Afrikas aufstrebende digitale Wirtschaft
Afrikas Digitalwirtschaft wird bis 2025 voraussichtlich mit 180 Milliarden US-Dollar zur Gesamtwirtschaftsleistung beitragen. Dies wird die Lebensqualität der Bevölkerung Afrikas durch mehr Wirtschaftswachstum, Karrieremöglichkeiten und bessere technologiegestützte Dienstleistungen zweifellos verbessern. Digitale Plattformen haben den Zugang zu Bildung, Landwirtschaft und Gesundheitsfürsorge bereits verbessert. Dies zeigt, dass Investitionen in Afrikas Digitalsektor zahlreiche Vorteile mit sich bringen.
Aufgrund steigender Investitionen in die afrikanische Digitalwirtschaft hat sich die entsprechende Infrastruktur in den letzten Jahrzehnten rasch entwickelt. Allein im Jahr 2020 konnten sich 359 afrikanische Technologie-Start-ups eine Finanzierung sichern; im Jahr 2015 waren es nur 55 gewesen. Zwischen 2015 und 2021 haben afrikanische Fintech-Start-ups fast 900 Mio. US-Dollar an Finanzmitteln erhalten. Der Privatsektor war in den letzten Jahren zunehmend am Aufbau der digitalen Wirtschaft in Afrika beteiligt und hat damit das Wachstum der Fintech-Branche und anderer Sektoren in Nigeria, Kenia und Südafrika maßgeblich vorangetrieben.
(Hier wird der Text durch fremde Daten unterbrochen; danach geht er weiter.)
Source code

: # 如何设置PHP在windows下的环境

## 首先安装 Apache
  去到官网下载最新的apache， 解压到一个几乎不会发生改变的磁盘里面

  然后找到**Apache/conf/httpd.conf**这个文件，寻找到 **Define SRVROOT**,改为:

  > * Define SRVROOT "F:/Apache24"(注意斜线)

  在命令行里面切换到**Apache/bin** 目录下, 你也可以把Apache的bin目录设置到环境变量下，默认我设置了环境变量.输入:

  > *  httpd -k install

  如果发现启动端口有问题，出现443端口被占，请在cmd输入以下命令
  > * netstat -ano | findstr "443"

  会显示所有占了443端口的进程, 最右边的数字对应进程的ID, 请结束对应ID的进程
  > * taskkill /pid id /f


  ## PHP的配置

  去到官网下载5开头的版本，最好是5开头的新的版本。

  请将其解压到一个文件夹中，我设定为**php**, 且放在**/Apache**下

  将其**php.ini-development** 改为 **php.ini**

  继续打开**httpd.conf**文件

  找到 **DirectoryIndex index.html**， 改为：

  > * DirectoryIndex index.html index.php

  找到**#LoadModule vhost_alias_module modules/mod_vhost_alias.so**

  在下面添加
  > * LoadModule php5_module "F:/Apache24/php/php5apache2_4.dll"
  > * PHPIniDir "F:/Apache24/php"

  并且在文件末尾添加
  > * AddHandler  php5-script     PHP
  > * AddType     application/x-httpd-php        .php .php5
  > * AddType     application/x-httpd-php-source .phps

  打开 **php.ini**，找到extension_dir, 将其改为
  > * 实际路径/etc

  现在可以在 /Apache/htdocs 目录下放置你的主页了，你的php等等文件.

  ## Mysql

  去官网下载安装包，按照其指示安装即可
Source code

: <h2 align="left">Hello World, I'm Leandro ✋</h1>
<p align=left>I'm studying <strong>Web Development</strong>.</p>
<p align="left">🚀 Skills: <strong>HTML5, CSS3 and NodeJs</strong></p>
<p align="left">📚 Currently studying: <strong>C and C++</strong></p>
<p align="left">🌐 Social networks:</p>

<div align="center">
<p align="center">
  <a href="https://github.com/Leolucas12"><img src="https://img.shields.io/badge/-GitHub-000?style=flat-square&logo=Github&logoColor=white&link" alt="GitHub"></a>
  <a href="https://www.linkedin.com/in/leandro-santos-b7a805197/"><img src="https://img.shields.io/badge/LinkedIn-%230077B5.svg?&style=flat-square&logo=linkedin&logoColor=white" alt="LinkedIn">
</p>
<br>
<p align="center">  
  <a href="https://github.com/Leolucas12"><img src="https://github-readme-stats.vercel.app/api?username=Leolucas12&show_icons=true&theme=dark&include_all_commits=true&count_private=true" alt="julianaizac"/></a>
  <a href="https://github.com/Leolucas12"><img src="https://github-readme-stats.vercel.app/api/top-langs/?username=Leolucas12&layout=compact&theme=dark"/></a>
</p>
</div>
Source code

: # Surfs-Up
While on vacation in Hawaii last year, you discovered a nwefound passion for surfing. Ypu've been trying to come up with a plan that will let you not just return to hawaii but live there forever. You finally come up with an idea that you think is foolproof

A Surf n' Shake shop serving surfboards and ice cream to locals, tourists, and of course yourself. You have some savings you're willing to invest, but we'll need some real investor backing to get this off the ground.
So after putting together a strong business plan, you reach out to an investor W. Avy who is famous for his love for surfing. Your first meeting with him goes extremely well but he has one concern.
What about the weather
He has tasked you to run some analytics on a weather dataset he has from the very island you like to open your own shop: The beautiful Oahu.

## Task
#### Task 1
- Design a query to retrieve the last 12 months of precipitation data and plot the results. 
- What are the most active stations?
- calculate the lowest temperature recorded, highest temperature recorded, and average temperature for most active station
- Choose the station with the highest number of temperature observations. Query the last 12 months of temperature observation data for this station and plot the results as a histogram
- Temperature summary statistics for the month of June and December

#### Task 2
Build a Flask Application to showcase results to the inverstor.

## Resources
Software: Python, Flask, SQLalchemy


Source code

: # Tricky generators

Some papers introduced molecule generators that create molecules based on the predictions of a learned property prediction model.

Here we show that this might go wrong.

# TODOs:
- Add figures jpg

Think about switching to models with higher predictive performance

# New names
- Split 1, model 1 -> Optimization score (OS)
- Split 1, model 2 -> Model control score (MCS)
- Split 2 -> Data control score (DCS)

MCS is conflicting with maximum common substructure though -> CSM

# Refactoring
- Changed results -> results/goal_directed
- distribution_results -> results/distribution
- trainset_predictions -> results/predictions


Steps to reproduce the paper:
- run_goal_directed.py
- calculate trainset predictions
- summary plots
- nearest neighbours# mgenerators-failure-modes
Das AfCFTA und Afrikas Projekt für einen gemeinsamen digitalen Wirtschaftsraum
Das 2018 ins Leben gerufene afrikanische Freihandelsabkommen AfCFTA, das Anfang 2021 in Kraft trat, soll den Handel zwischen afrikanischen Ländern und gleichzeitig Wirtschaftswachstum und Entwicklung fördern. Mittels Verpflichtungen zur Harmonisierung und Liberalisierung des Handels zwischen den Vertragsparteien könnte das Abkommen zur Errichtung der größten Freihandelszone der Welt führen. Die afrikanischen Länder sollten daher alles daran setzen, Handelshemmnisse zu beseitigen und einen gemeinsamen Wirtschaftsraum nach dem Vorbild der Europäischen Union zu schaffen.
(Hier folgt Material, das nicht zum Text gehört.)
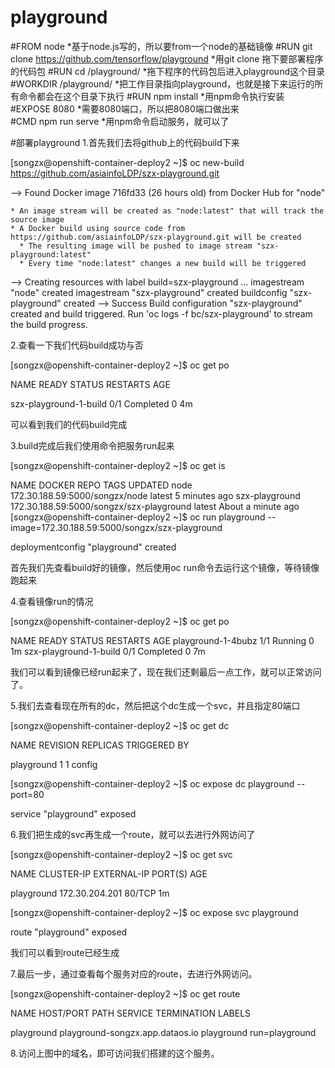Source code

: # playground 
#FROM node                                                      *基于node.js写的，所以要from一个node的基础镜像
#RUN  git clone https://github.com/tensorflow/playground        *用git clone 拖下要部署程序的代码包
#RUN  cd /playground/                                           *拖下程序的代码包后进入playground这个目录
#WORKDIR /playground/                                           *把工作目录指向playground，也就是接下来运行的所有命令都会在这个目录下执行
#RUN  npm install                                               *用npm命令执行安装  
#EXPOSE  8080                                                   *需要8080端口，所以把8080端口做出来   
#CMD npm run serve                                              *用npm命令启动服务，就可以了 

#部署playground
1.首先我们去将github上的代码build下来

[songzx@openshift-container-deploy2 ~]$ oc new-build https://github.com/asiainfoLDP/szx-playground.git


--> Found Docker image 716fd33 (26 hours old) from Docker Hub for "node"

    * An image stream will be created as "node:latest" that will track the source image
    * A Docker build using source code from https://github.com/asiainfoLDP/szx-playground.git will be created
      * The resulting image will be pushed to image stream "szx-playground:latest"
      * Every time "node:latest" changes a new build will be triggered

--> Creating resources with label build=szx-playground ...
    imagestream "node" created
    imagestream "szx-playground" created
    buildconfig "szx-playground" created
--> Success
    Build configuration "szx-playground" created and build triggered.
    Run 'oc logs -f bc/szx-playground' to stream the build progress.
    
    
    
    
    


2.查看一下我们代码build成功与否

[songzx@openshift-container-deploy2 ~]$ oc get po

NAME                     READY     STATUS      RESTARTS   AGE

szx-playground-1-build   0/1       Completed   0          4m

可以看到我们的代码build完成





3.build完成后我们使用命令把服务run起来

[songzx@openshift-container-deploy2 ~]$ oc get is

NAME             DOCKER REPO                                TAGS      UPDATED
node             172.30.188.59:5000/songzx/node             latest    5 minutes ago
szx-playground   172.30.188.59:5000/songzx/szx-playground   latest    About a minute ago
[songzx@openshift-container-deploy2 ~]$ oc run playground --image=172.30.188.59:5000/songzx/szx-playground

deploymentconfig "playground" created


首先我们先查看build好的镜像，然后使用oc run命令去运行这个镜像，等待镜像跑起来







4.查看镜像run的情况

[songzx@openshift-container-deploy2 ~]$ oc get po

NAME                     READY     STATUS      RESTARTS   AGE
playground-1-4bubz       1/1       Running     0          1m
szx-playground-1-build   0/1       Completed   0          7m


我们可以看到镜像已经run起来了，现在我们还剩最后一点工作，就可以正常访问了。








5.我们去查看现在所有的dc，然后把这个dc生成一个svc，并且指定80端口

[songzx@openshift-container-deploy2 ~]$ oc get dc

NAME         REVISION   REPLICAS   TRIGGERED BY

playground    1          1          config

[songzx@openshift-container-deploy2 ~]$ oc expose dc playground --port=80

service "playground" exposed







6.我们把生成的svc再生成一个route，就可以去进行外网访问了

[songzx@openshift-container-deploy2 ~]$ oc get svc

NAME         CLUSTER-IP       EXTERNAL-IP   PORT(S)   AGE

playground   172.30.204.201   <none>        80/TCP    1m

[songzx@openshift-container-deploy2 ~]$ oc expose svc playground

route "playground" exposed

我们可以看到route已经生成







7.最后一步，通过查看每个服务对应的route，去进行外网访问。

[songzx@openshift-container-deploy2 ~]$ oc get route

NAME         HOST/PORT                         PATH      SERVICE      TERMINATION   LABELS

playground   playground-songzx.app.dataos.io             playground                 run=playground







8.访问上图中的域名，即可访问我们搭建的这个服务。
Mit dem Abkommen verpflichten sich die Vertragsstaaten, gemeinsam eine hochwertige wissenschaftliche und technologische Infrastruktur zu schaffen und die Forschung im Technologiesektor zu fördern, um die soziale und wirtschaftliche Entwicklung zu beschleunigen. Darüber hinaus befasst sich das Abkommen mit Investitionen, geistigen Eigentumsrechten und Wettbewerbspolitik. Theoretisch könnte das AfCFTA Afrikas Digitalwirtschaft einen deutlichen Schub verleihen, denn die afrikanischen Länder könnten bei Handelsgesprächen als Block verhandeln, dank eines großen Markts Investitionen für Start-ups anziehen und, was am interessantesten ist, die Einführung einer einheitlichen Währung fördern, um den Zahlungsverkehr innerhalb Afrikas zu erleichtern.
Was steht diesem digitalen Traum noch im Weg?
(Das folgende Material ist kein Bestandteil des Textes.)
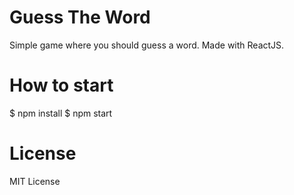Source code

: # Guess The Word
Simple game where you should guess a word. Made with ReactJS.

# How to start
$ npm install
$ npm start

# License
MIT License
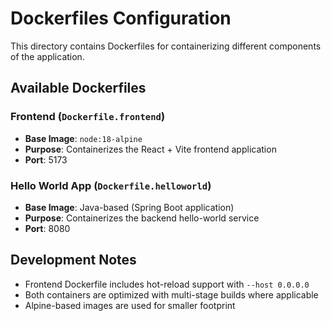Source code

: # Dockerfiles Configuration

This directory contains Dockerfiles for containerizing different components of the application.

## Available Dockerfiles

### Frontend (`Dockerfile.frontend`)
- **Base Image**: `node:18-alpine`
- **Purpose**: Containerizes the React + Vite frontend application
- **Port**: 5173

### Hello World App (`Dockerfile.helloworld`)
- **Base Image**: Java-based (Spring Boot application)
- **Purpose**: Containerizes the backend hello-world service
- **Port**: 8080

## Development Notes
- Frontend Dockerfile includes hot-reload support with `--host 0.0.0.0`
- Both containers are optimized with multi-stage builds where applicable
- Alpine-based images are used for smaller footprint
Afrikas Digitalwirtschaft hinkt weiterhin hinter anderen Regionen her und bleibt hinter globalen Standards zurück. So liegt beispielsweise die Internetgeschwindigkeit in afrikanischen Ländern noch immer unter dem weltweiten Mindeststandard.
Die Strategie für die digitale Transformation in Afrika führt als einige ihrer zahlreichen Herausforderungen unter anderem unzureichende digitale Kapazitäten, das Fehlen eines entsprechenden unternehmerischen Ökosystems, strukturschwache IKT-Branchen und -Dienstleistungssektoren sowie unzureichende Investitionen auf. Hinzu kommt, dass Afrika trotz der wachsenden Zahl an Fintech-Start-ups über kein effizientes Zahlungssystem verfügt. Die Probleme mit dem Auslandszahlungsverkehr, mit denen Afrika konfrontiert ist, sind nicht nur für die Länder selbst, sondern auch für regionale und internationale Institutionen zu einem Problem geworden.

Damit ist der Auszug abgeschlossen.